Teen calls beating of transient 'wrong'
Kristen Reed
[Orlando] Sentinel Staff Writer
[published] August 23, 2007
DAYTONA BEACH [,Fla.]--Jeremy Woods wishes he had just walked away.
Instead, he punched a homeless man, initiating a fight that drew national attention to youth violence against the homeless.
The one blow could cost him more than a year in prison.
The 17-year-old pleaded no contest Wednesday to beating John D'Amico and will be sentenced next month. The plea did not come with an agreement on sentencing, but the prosecutor is recommending that Woods be sentenced as a youthful offender to 15 months in prison followed by 47 months of probation.
Woods was the last of three youths to face charges for the March 27 attack on D'Amico. The case made headlines because two 10-year-olds, Drew and Jordan, are the youngest to be charged with beating a homeless person.
"What I did was wrong," Woods told the Orlando Sentinel last week while in the Volusia County Branch Jail awaiting his court date. "I just want to go home," he said in his first media interview.
Drew and Jordan each were sentenced to spend time in a juvenile-detention facility. Drew made a deal with prosecutors and will spend at least six months incarcerated. Jordan might be in state custody until 2018. The Sentinel is not publishing the boys' last names because of their ages.
A hard life in jail
Woods said if he could go back to that day, "I would have walked away from it all."
He said the arrest was the first time he had ever been in serious trouble.
Life in jail is hard, he says. Woods goes to school, reads and watches television.

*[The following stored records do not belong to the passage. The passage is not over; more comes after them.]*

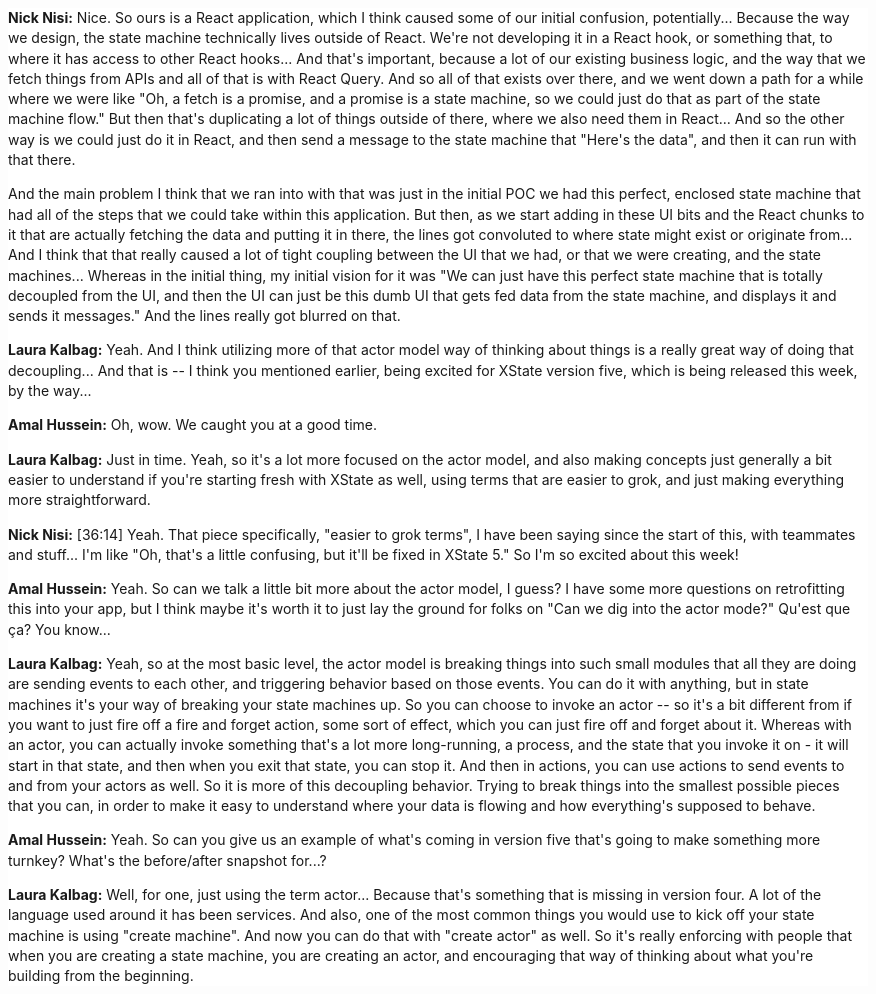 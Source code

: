 **Nick Nisi:** Nice. So ours is a React application, which I think caused some of our initial confusion, potentially... Because the way we design, the state machine technically lives outside of React. We're not developing it in a React hook, or something that, to where it has access to other React hooks... And that's important, because a lot of our existing business logic, and the way that we fetch things from APIs and all of that is with React Query. And so all of that exists over there, and we went down a path for a while where we were like "Oh, a fetch is a promise, and a promise is a state machine, so we could just do that as part of the state machine flow." But then that's duplicating a lot of things outside of there, where we also need them in React... And so the other way is we could just do it in React, and then send a message to the state machine that "Here's the data", and then it can run with that there.

And the main problem I think that we ran into with that was just in the initial POC we had this perfect, enclosed state machine that had all of the steps that we could take within this application. But then, as we start adding in these UI bits and the React chunks to it that are actually fetching the data and putting it in there, the lines got convoluted to where state might exist or originate from... And I think that that really caused a lot of tight coupling between the UI that we had, or that we were creating, and the state machines... Whereas in the initial thing, my initial vision for it was "We can just have this perfect state machine that is totally decoupled from the UI, and then the UI can just be this dumb UI that gets fed data from the state machine, and displays it and sends it messages." And the lines really got blurred on that.

**Laura Kalbag:** Yeah. And I think utilizing more of that actor model way of thinking about things is a really great way of doing that decoupling... And that is -- I think you mentioned earlier, being excited for XState version five, which is being released this week, by the way...

**Amal Hussein:** Oh, wow. We caught you at a good time.

**Laura Kalbag:** Just in time. Yeah, so it's a lot more focused on the actor model, and also making concepts just generally a bit easier to understand if you're starting fresh with XState as well, using terms that are easier to grok, and just making everything more straightforward.

**Nick Nisi:** \[36:14\] Yeah. That piece specifically, "easier to grok terms", I have been saying since the start of this, with teammates and stuff... I'm like "Oh, that's a little confusing, but it'll be fixed in XState 5." So I'm so excited about this week!

**Amal Hussein:** Yeah. So can we talk a little bit more about the actor model, I guess? I have some more questions on retrofitting this into your app, but I think maybe it's worth it to just lay the ground for folks on "Can we dig into the actor mode?" Qu'est que ça? You know...

**Laura Kalbag:** Yeah, so at the most basic level, the actor model is breaking things into such small modules that all they are doing are sending events to each other, and triggering behavior based on those events. You can do it with anything, but in state machines it's your way of breaking your state machines up. So you can choose to invoke an actor -- so it's a bit different from if you want to just fire off a fire and forget action, some sort of effect, which you can just fire off and forget about it. Whereas with an actor, you can actually invoke something that's a lot more long-running, a process, and the state that you invoke it on - it will start in that state, and then when you exit that state, you can stop it. And then in actions, you can use actions to send events to and from your actors as well. So it is more of this decoupling behavior. Trying to break things into the smallest possible pieces that you can, in order to make it easy to understand where your data is flowing and how everything's supposed to behave.

**Amal Hussein:** Yeah. So can you give us an example of what's coming in version five that's going to make something more turnkey? What's the before/after snapshot for...?

**Laura Kalbag:** Well, for one, just using the term actor... Because that's something that is missing in version four. A lot of the language used around it has been services. And also, one of the most common things you would use to kick off your state machine is using "create machine". And now you can do that with "create actor" as well. So it's really enforcing with people that when you are creating a state machine, you are creating an actor, and encouraging that way of thinking about what you're building from the beginning.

He's scared about where he might end up.
His lanky frame is swallowed by the jail-issued orange jumpsuit, and he's quiet, keeping his head bowed and saying little during the visit.
Woods said he was a normal teenager who enjoyed surfing and hanging out at the beach. He played high-school football in Georgia.
"I like to have fun. I don't like to get into trouble," Woods said. "I stay on the right track -- that's what my mom always told me."
But Woods' life was on a troubling track at the time of the attack. He had come to Florida from Georgia in December to live with his mother. A week later, she was picked up on a warrant out of Georgia. She was sent to prison, but Woods doesn't know why.
Woods had left behind his ailing father, who died within a month of his arrest.
Alone in Daytona, Woods found a job and moved in with Jordan's family because the boys' mothers had been friends. He worked doing odd jobs at the Daytona International Speedway, which happened to be where D'Amico found work as a day laborer.
Woods said he didn't know D'Amico was homeless when the attack began. He said he has never had a problem with other homeless people.
"I feel bad for a lot of them because they don't have anything," he said.
The boys' case added fuel to the fight seeking stiffer penalties for attacks on the homeless and for better record-keeping of the assaults. After the attack, Michael Stoops, executive director of the National Coalition for the Homeless, declared Volusia the second most-dangerous county to be homeless in Florida, a state that sees more homeless beatings than anywhere in the United States.
"It's a young-person thing to attack the homeless," Stoops said, citing statistics that show 13- to 19-year-olds are responsible for nearly 70 percent of the beatings. "For whatever reason, it continues to be a problem."
Teen threw 1st punch
Woods, who was charged as an adult, said he played the smallest role in the attack with fists, stones and a cinderblock.
He said he threw the first punch in retaliation. Jordan, whom Woods lived with and regarded as his "little brother," had told him D'Amico had punched him earlier in the day.
"I didn't hit him hard enough to make him fall or put a mark on him," Woods said of D'Amico.
Then, Woods said, he left. He thought the younger boys were following, but the attack continued and a cinderblock was smashed into D'Amico's face.
The assault left D'Amico, who has adamantly denied initiating the attack, with lifelong injuries. Woods wonders what scars from the attack will linger in his life. He had hoped to complete his high-school equivalency diploma, join the Army and become a military-police officer.
"I don't know if that's going to happen anymore," Woods said.